> _EXERCISE_:
Whenever a line carries the word "Hugging", pull it out of the entries.
■ ■ ■
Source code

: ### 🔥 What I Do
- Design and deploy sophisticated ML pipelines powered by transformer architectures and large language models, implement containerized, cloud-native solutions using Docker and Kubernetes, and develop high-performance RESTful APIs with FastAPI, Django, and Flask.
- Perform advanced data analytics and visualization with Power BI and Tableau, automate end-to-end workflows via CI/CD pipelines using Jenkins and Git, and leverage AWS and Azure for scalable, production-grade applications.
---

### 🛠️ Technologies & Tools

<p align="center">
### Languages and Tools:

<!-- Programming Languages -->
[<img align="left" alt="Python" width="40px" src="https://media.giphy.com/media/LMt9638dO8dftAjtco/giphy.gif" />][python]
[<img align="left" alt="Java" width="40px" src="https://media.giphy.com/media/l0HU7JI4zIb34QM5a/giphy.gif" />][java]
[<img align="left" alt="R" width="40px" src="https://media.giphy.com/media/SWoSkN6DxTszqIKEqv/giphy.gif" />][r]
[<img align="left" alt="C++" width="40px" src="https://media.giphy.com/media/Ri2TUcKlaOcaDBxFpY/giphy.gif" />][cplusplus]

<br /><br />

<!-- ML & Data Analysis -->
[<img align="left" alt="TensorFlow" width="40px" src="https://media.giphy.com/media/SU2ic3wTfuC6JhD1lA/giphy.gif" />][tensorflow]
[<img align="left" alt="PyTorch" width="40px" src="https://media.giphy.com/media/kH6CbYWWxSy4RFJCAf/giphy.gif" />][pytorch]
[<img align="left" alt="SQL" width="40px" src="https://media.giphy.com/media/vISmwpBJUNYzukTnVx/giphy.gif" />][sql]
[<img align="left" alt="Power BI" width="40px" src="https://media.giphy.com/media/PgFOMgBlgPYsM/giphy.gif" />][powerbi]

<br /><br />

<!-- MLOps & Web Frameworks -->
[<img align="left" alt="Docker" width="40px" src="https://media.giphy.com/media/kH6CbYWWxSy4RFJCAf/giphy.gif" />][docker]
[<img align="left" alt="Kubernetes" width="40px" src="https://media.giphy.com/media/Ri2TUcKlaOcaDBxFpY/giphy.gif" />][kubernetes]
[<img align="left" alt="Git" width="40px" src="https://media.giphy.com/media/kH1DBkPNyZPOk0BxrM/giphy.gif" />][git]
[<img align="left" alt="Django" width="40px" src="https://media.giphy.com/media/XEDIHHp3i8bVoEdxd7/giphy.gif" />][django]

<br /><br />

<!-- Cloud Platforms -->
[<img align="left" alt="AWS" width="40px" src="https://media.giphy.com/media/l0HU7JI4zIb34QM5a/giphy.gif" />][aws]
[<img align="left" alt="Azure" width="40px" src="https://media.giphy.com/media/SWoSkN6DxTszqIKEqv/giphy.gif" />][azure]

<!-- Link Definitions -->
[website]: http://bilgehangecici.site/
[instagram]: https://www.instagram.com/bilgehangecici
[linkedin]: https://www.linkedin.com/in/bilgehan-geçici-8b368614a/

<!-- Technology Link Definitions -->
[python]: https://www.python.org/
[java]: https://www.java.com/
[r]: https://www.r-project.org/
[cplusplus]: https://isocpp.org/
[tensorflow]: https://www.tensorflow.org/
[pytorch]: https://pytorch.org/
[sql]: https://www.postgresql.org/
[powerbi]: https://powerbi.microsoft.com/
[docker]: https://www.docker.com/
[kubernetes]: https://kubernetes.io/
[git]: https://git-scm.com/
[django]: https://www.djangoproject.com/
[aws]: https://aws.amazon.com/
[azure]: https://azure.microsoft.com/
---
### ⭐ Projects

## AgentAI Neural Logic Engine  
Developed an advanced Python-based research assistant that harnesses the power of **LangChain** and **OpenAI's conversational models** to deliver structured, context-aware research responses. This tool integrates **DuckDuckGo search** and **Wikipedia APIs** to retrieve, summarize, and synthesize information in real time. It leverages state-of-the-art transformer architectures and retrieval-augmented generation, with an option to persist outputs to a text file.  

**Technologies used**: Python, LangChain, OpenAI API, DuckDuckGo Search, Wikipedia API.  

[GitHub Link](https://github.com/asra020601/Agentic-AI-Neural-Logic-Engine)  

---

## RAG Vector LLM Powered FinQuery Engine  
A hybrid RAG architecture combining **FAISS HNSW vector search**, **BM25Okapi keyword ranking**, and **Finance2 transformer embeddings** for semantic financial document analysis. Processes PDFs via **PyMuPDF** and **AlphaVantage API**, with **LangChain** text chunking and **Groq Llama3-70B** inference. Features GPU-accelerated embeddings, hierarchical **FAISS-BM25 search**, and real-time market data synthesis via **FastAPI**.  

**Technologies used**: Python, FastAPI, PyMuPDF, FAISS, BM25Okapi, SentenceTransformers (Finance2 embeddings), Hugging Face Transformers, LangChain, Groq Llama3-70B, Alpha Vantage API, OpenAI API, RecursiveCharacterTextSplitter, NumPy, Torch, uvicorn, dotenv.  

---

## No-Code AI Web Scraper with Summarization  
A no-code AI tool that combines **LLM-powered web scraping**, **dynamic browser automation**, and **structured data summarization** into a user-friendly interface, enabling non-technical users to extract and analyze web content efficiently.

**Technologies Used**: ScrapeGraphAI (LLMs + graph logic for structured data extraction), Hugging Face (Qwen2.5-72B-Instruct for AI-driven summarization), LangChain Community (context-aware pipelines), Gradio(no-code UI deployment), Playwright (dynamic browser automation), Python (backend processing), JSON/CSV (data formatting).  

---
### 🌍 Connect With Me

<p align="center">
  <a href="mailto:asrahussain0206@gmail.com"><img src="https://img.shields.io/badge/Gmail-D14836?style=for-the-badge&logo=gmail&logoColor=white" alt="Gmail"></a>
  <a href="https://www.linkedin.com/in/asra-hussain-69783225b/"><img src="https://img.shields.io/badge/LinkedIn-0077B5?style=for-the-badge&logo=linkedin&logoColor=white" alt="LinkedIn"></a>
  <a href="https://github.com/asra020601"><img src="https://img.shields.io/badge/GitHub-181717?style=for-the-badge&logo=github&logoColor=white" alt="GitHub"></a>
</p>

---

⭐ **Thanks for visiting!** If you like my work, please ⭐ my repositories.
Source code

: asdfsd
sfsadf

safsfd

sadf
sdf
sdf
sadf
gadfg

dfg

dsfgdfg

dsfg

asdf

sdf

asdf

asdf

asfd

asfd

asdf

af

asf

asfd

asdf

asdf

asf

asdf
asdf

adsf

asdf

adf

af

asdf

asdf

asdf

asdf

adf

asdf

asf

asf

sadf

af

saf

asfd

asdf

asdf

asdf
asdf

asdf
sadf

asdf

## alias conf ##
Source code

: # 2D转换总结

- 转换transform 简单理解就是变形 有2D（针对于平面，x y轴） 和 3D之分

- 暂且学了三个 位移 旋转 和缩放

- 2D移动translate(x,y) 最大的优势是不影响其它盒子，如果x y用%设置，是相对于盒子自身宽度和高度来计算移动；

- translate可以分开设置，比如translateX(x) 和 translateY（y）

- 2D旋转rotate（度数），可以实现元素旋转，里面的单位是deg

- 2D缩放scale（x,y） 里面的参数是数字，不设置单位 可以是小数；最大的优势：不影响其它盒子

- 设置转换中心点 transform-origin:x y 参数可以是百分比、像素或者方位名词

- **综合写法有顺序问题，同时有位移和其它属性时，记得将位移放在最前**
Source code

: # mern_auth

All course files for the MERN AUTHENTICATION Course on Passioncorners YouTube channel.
■ ■ ■
> _ANSWER SPACE_:
**Technologies used**: Python, FastAPI, PyMuPDF, FAISS, BM25Okapi, SentenceTransformers (Finance2 embeddings), Hugging Face Transformers, LangChain, Groq Llama3-70B, Alpha Vantage API, OpenAI API, RecursiveCharacterTextSplitter, NumPy, Torch, uvicorn, dotenv.  
**Technologies Used**: ScrapeGraphAI (LLMs + graph logic for structured data extraction), Hugging Face (Qwen2.5-72B-Instruct for AI-driven summarization), LangChain Community (context-aware pipelines), Gradio(no-code UI deployment), Playwright (dynamic browser automation), Python (backend processing), JSON/CSV (data formatting).  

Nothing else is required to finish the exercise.